En Europe, un règlement sur la cybersécurité des produits connectés encadre progressivement ces exigences. Les choses bougent, lentement, mais elles bougent. Le label ETSI EN 303 645 existe déjà et commence à apparaître sur des emballages. Cherchez-le.
| Type d'objet | Risque principal | Priorité de protection |
|---|---|---|
| Caméra intérieure | Vidéo et audio de l'intérieur | Élevée |
| Objet médical connecté | Atteinte corporelle directe | Très élevée |
| Ampoule, prise connectée | Enrôlement dans un botnet | Moyenne |
| Enceinte connectée | Micro toujours actif | Moyenne |
| Robot aspirateur | Données de plan intérieur | Faible à moyenne |
Cette hiérarchie n'est pas une vérité absolue. Elle m'aide à décider où mettre mon énergie quand le temps manque.
Les ressources officielles à connaître
Deux organismes publics valent d'être mis en favori.
Le site cybermalveillance.gouv.fr publie des fiches pratiques, lisibles, sans jargon, avec des bonnes pratiques adaptées au grand public. Il fait aussi tourner des campagnes de sensibilisation. C'est la porte d'entrée la plus simple.
La CNIL, de son côté, a produit un guide des bonnes pratiques sur les objets connectés, orienté vie privée et données personnelles. Utile quand vous voulez comprendre ce que l'objet collecte réellement sur vous.
Et puis l'ANSSI, l'agence nationale de cybersécurité, pour les recommandations plus techniques — utile si vous administrez un petit réseau professionnel ou une installation un peu dense.
Faut-il installer un antivirus dédié pour ses objets ?
Non, pas au sens classique. Il n'existe pas d'antivirus qu'on installe sur une ampoule. La bonne approche, c'est de protéger le réseau qui les héberge : une box à jour, des règles claires, un réseau séparé. Parfois, on peut surveiller le trafic via des outils un peu techniques, mais pour un usage domestique, la configuration propre suffit largement.
Ce qu'il faut faire quand un objet n'est plus patchable
Un jour vient où le fabricant a abandonné le modèle. Plus de mises à jour. L'objet allume toujours, il « marche », mais son logiciel tombe en décrépitude. Que faire ?

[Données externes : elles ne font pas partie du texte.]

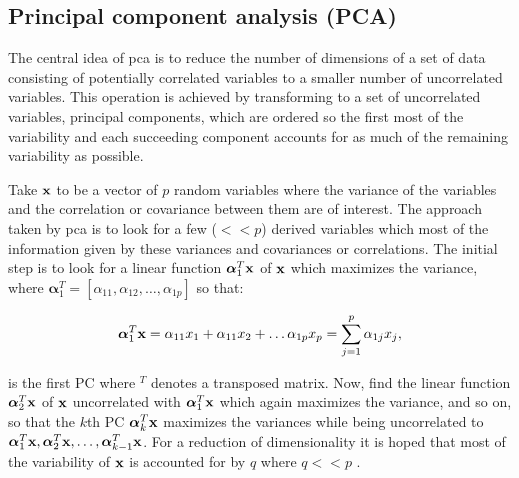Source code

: \subsection{Principal component analysis (PCA)}
The central idea of \DIFdelbegin {}\DIFdelend \DIFaddbegin \gls{pca} \DIFaddend is to reduce the number of dimensions of a set of data consisting of potentially correlated variables to a smaller number of uncorrelated variables. This operation is achieved by transforming to a set of uncorrelated variables, principal components\DIFdelbegin {}\DIFdelend , which are ordered so the first \DIFdelbegin {}\DIFdelend \DIFaddbegin {}\DIFaddend most of the variability and each succeeding component accounts for as much of the remaining variability as possible.

Take $\textrm{\textbf{x}}$ to be a vector of $p$ random variables where the variance of the variables and the correlation or covariance between them are of interest. The approach taken by \DIFdelbegin {}\DIFdelend \DIFaddbegin \gls{pca} \DIFaddend is to look for a few ($<<p$) derived variables which \DIFdelbegin {}\DIFdelend \DIFaddbegin {}\DIFaddend most of the information given by these variances and covariances or correlations. The initial step is to look for a linear function $\boldsymbol\alpha_1^T \textrm{\textbf{x}}$ of $\textrm{\textbf{x}}$ which maximizes the variance, where $\boldsymbol\alpha_1^T =  [\alpha_{1{}1},\alpha_{1{}2},\ldots,\alpha_{1{}p}]$ so that:

\begin{equation}\label{eq:PCAdef}
\boldsymbol\alpha_1^T \textrm{\textbf{x}}= \alpha_{1{}1}x_1 +\alpha_{1{}1} x_2 + \ldots \alpha_{1{}p} x_p = \sum^p_{j=1}\alpha_{1{}j}x_j,
\end{equation}

is the first PC where ${}^T$ denotes a transposed matrix.
Now, find the linear function $\boldsymbol\alpha_2^T \textrm{\textbf{x}}$ of $\textrm{\textbf{x}}$ uncorrelated with $\boldsymbol\alpha_1^T \textrm{\textbf{x}}$ which again maximizes the variance, and so on, so that the $k$th PC $\boldsymbol\alpha_k^T \textrm{\textbf{x}}$ maximizes the variances while being uncorrelated to $\boldsymbol\alpha_1^T \textrm{\textbf{x}}, \boldsymbol\alpha_2^T \textrm{\textbf{x}}, \ldots, \boldsymbol\alpha_{k-1}^T \textrm{\textbf{x}}$. For a reduction of dimensionality it is hoped that most of the variability of $\textrm{\textbf{x}}$ is accounted for by $q$ \DIFdelbegin {}\DIFdelend \DIFaddbegin {}\DIFaddend where $q<<p$ \citep[chap. 1]{Jolliffe1986}.

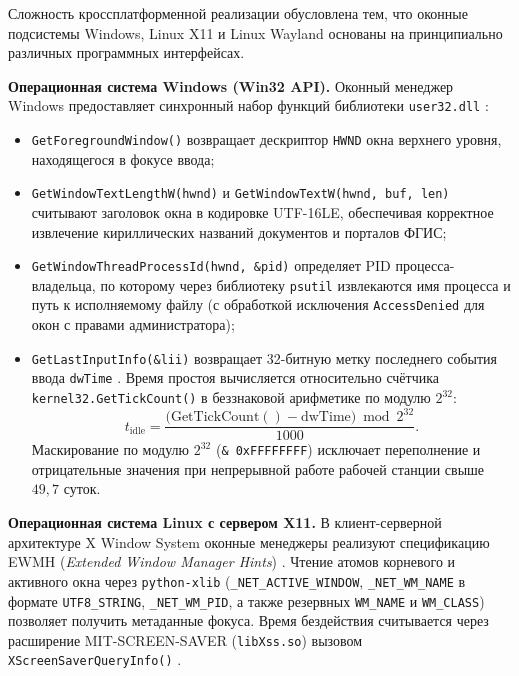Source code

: \documentclass{timcw}
\begin{document}
Сложность кроссплатформенной реализации обусловлена тем, что оконные подсистемы Windows, Linux X11 и Linux Wayland основаны на принципиально различных программных интерфейсах.

\textbf{Операционная система Windows (Win32 API).} Оконный менеджер Windows предоставляет синхронный набор функций библиотеки \texttt{user32.dll} \cite{winapi_fg}:
\begin{itemize}
  \item \texttt{GetForegroundWindow()} возвращает дескриптор \texttt{HWND} окна верхнего уровня, находящегося в фокусе ввода;
  \item \texttt{GetWindowTextLengthW(hwnd)} и \texttt{GetWindowTextW(hwnd, buf, len)} считывают заголовок окна в кодировке UTF-16LE, обеспечивая корректное извлечение кириллических названий документов и порталов ФГИС;
  \item \texttt{GetWindowThreadProcessId(hwnd, \&pid)} определяет PID процесса-владельца, по которому через библиотеку \texttt{psutil} \cite{psutil_docs} извлекаются имя процесса и путь к исполняемому файлу (с обработкой исключения \texttt{AccessDenied} для окон с правами администратора);
  \item \texttt{GetLastInputInfo(\&lii)} возвращает 32-битную метку последнего события ввода \texttt{dwTime} \cite{winapi_idle}. Время простоя вычисляется относительно счётчика \texttt{kernel32.GetTickCount()} в беззнаковой арифметике по модулю $2^{32}$:
  \begin{equation}\label{eq:win_idle}
    t_{\text{idle}} = \frac{\bigl(\mathrm{GetTickCount}() - \mathrm{dwTime}\bigr) \bmod 2^{32}}{1000}.
  \end{equation}
  Маскирование по модулю $2^{32}$ (\texttt{\& 0xFFFFFFFF}) исключает переполнение и отрицательные значения при непрерывной работе рабочей станции свыше $49{,}7$ суток.
\end{itemize}

\textbf{Операционная система Linux с сервером X11.} В клиент-серверной архитектуре X Window System оконные менеджеры реализуют спецификацию EWMH (\emph{Extended Window Manager Hints}) \cite{ewmh}. Чтение атомов корневого и активного окна через \texttt{python-xlib} (\texttt{\_NET\_ACTIVE\_WINDOW}, \texttt{\_NET\_WM\_NAME} в формате \texttt{UTF8\_STRING}, \texttt{\_NET\_WM\_PID}, а также резервных \texttt{WM\_NAME} и \texttt{WM\_CLASS}) позволяет получить метаданные фокуса. Время бездействия считывается через расширение MIT-SCREEN-SAVER (\texttt{libXss.so}) вызовом \texttt{XScreenSaverQueryInfo()} \cite{xlib_manual}.
\end{document}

J'ai vécu ce cas avec un vieux thermostat. Il fonctionnait, mais la dernière mise à jour datait de trop longtemps. Deux options : l'isoler totalement sur un réseau sans accès à Internet, en le pilotant en local uniquement, ou le remplacer. J'ai fini par le remplacer. Sur un objet qui touche au chauffage et à la sécurité domestique, je ne voulais pas prendre le risque.
La règle simple : si l'objet ne reçoit plus de correctifs et qu'il reste connecté à Internet, considérez-le comme compromis par défaut. Débranchez-le, isolez-le, ou remplacez-le. Ne le laissez pas traîner « juste au cas où ».
Et si vous ne faites qu'une seule chose ?
Changez les mots de passe par défaut. C'est la mesure la plus simple, la plus rapide, et celle qui bloque le plus d'attaques. Une heure sur un après-midi pluvieux, et vous éliminez la majorité des scénarios où un objet se fait pirater sans résistance.
Le reste — segmentation, désactivation du UPnP, choix à l'achat — c'est du confort et de la profondeur. Mais le mot de passe, c'est la porte d'entrée. Et tant qu'elle reste avec l'étiquette « admin / admin » collée à côté, le reste ne sert à rien.
La vraie question n'est pas de savoir si votre objet est piratable. Il l'est. La question, c'est : combien de temps faudrait-il à quelqu'un pour y arriver ? Faites en sorte que la réponse soit « trop longtemps pour que ça vaille le coup ».